(Stored dataset items)
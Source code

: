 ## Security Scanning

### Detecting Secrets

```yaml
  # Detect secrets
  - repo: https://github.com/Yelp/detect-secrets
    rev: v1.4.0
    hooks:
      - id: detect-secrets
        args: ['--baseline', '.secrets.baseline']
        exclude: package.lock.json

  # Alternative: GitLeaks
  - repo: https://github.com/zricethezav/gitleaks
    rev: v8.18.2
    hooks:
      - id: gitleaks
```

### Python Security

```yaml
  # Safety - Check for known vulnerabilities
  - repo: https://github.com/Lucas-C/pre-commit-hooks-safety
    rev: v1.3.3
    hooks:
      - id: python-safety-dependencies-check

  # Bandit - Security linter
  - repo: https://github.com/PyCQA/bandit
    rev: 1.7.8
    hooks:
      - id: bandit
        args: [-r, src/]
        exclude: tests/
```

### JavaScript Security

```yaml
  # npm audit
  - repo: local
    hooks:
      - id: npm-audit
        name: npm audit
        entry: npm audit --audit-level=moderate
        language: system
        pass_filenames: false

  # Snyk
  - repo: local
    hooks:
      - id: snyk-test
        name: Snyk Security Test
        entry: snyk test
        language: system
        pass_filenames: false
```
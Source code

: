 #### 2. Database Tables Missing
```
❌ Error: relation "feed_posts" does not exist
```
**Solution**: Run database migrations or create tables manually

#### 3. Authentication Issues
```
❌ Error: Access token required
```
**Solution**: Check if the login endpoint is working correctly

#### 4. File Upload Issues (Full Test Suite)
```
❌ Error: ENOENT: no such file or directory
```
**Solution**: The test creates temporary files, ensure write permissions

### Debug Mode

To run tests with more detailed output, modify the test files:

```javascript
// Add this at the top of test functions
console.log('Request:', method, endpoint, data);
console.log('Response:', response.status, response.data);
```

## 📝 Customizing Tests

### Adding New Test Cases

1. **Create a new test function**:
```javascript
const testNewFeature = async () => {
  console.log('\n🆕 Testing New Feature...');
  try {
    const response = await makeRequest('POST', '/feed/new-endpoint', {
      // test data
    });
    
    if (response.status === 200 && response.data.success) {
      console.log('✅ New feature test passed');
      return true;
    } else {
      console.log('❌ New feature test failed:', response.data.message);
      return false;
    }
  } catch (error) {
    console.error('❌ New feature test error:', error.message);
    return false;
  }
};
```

Activity » The lines above that hold the word "message" are the ones to copy.

Completed task »
      console.log('❌ New feature test failed:', response.data.message);
    console.error('❌ New feature test error:', error.message);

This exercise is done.